Khaemwaset cleaned, stitched and bound the knee without a word. But as he was closing his herb chest he said, “You know that I am violently angry with you, don’t you, Hori?”

Hori wanted nothing more, now, than to go to sleep. “Yes I do,” he answered. “But I also know that you are afraid. Why?”

His father stood motionless for a moment, then he sighed and slumped onto one of the large scroll containers. “Something has changed between us,” he said. “Indeed the whole fabric of this family is changing and I do not know whether it is for good or ill. The scroll you saw me take—I read part of it aloud trying to translate it. And since then there has been Tbubui and this tomb. Sometimes I feel as if we have set out along a path from which we cannot turn back.”

That is not all, Hori thought, regarding his father’s shadowed features. What the rest is, I have no idea. “So you have not seriously considered the answers to the mystery of the water, the baboons, the scroll itself?” he asked.

Khaemwaset straightened. “Of course I have!” he replied sharply. “But I am not sure I want to know the answers.”

“Why? Shall we consider them now, together? Four bodies, Father, two of them hidden away behind a false wall. A tomb undesecrated, a secret but ravaged chamber, surely this is the challenge of a lifetime!”

“You should not presume that the inner chamber was robbed,” Khaemwaset said carefully. “I will come with you tomorrow and see it, but it sounds as though the place was either never finished or deliberately left crudely cut and unpainted.” He got up and offered an arm to his son. “Many times I have wished that we had left the accursed place alone. Let me help you to your couch.”
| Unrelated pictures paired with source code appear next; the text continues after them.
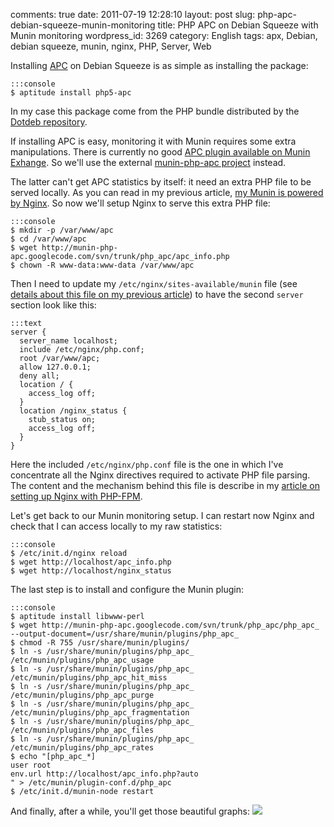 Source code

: comments: true
date: 2011-07-19 12:28:10
layout: post
slug: php-apc-debian-squeeze-munin-monitoring
title: PHP APC on Debian Squeeze with Munin monitoring
wordpress_id: 3269
category: English
tags: apx, Debian, debian squeeze, munin, nginx, PHP, Server, Web

Installing [APC](http://php.net/manual/en/book.apc.php) on Debian Squeeze is as simple as installing the package:

    
    :::console
    $ aptitude install php5-apc
    



In my case this package come from the PHP bundle distributed by the [Dotdeb repository](http://www.dotdeb.org).

If installing APC is easy, monitoring it with Munin requires some extra manipulations. There is currently no good [APC plugin available on Munin Exhange](http://exchange.munin-monitoring.org/plugins/search?keyword=apc). So we'll use the external [munin-php-apc project](http://code.google.com/p/munin-php-apc/) instead.

The latter can't get APC statistics by itself: it need an extra PHP file to be served locally. As you can read in my previous article, [my Munin is powered by Nginx](http://kevin.deldycke.com/2011/06/munin-monitor-debian-squeeze-server/). So now we'll setup Nginx to serve this extra PHP file:

    
    :::console
    $ mkdir -p /var/www/apc
    $ cd /var/www/apc
    $ wget http://munin-php-apc.googlecode.com/svn/trunk/php_apc/apc_info.php
    $ chown -R www-data:www-data /var/www/apc
    



Then I need to update my `/etc/nginx/sites-available/munin` file (see [details about this file on my previous article](http://kevin.deldycke.com/2011/06/munin-monitor-debian-squeeze-server/)) to have the second `server` section look like this:

    
    :::text
    server {
      server_name localhost;
      include /etc/nginx/php.conf;
      root /var/www/apc;
      allow 127.0.0.1;
      deny all;
      location / {
        access_log off;
      }
      location /nginx_status {
        stub_status on;
        access_log off;
      }
    }
    


Here the included `/etc/nginx/php.conf` file is the one in which I've concentrate all the Nginx directives required to activate PHP file parsing. The content and the mechanism behind this file is describe in my [article on setting up Nginx with PHP-FPM](http://kevin.deldycke.com/2011/06/nginx-php-fpm-mysql-debian-squeeze-server/).

Let's get back to our Munin monitoring setup. I can restart now Nginx and check that I can access locally to my raw statistics:

    
    :::console
    $ /etc/init.d/nginx reload
    $ wget http://localhost/apc_info.php
    $ wget http://localhost/nginx_status
    



The last step is to install and configure the Munin plugin:

    
    :::console
    $ aptitude install libwww-perl
    $ wget http://munin-php-apc.googlecode.com/svn/trunk/php_apc/php_apc_ --output-document=/usr/share/munin/plugins/php_apc_
    $ chmod -R 755 /usr/share/munin/plugins/
    $ ln -s /usr/share/munin/plugins/php_apc_ /etc/munin/plugins/php_apc_usage
    $ ln -s /usr/share/munin/plugins/php_apc_ /etc/munin/plugins/php_apc_hit_miss
    $ ln -s /usr/share/munin/plugins/php_apc_ /etc/munin/plugins/php_apc_purge
    $ ln -s /usr/share/munin/plugins/php_apc_ /etc/munin/plugins/php_apc_fragmentation
    $ ln -s /usr/share/munin/plugins/php_apc_ /etc/munin/plugins/php_apc_files
    $ ln -s /usr/share/munin/plugins/php_apc_ /etc/munin/plugins/php_apc_rates
    $ echo "[php_apc_*]
    user root
    env.url http://localhost/apc_info.php?auto
    " > /etc/munin/plugin-conf.d/php_apc
    $ /etc/init.d/munin-node restart
    



And finally, after a while, you'll get those beautiful graphs:
[![](http://kevin.deldycke.com/wp-content/uploads/2011/06/php-apc-munin-graphs-300x300.png)](http://kevin.deldycke.com/wp-content/uploads/2011/06/php-apc-munin-graphs.png)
Hori gratefully leaned on him. In a rush of affection the young man was tempted to blurt out his visit to Tbubui, his growing preoccupation with her, but the touch of his father’s flesh somehow forbade it. There will be time enough, he thought painfully, drowsily. That is a fight I must be healthy to win. I wish he had offered me poppy, but perhaps the withholding of it is his way of punishing me for my arrogance today. As soon as possible I will go to Sisenet’s house and tell Tbubui what I have done.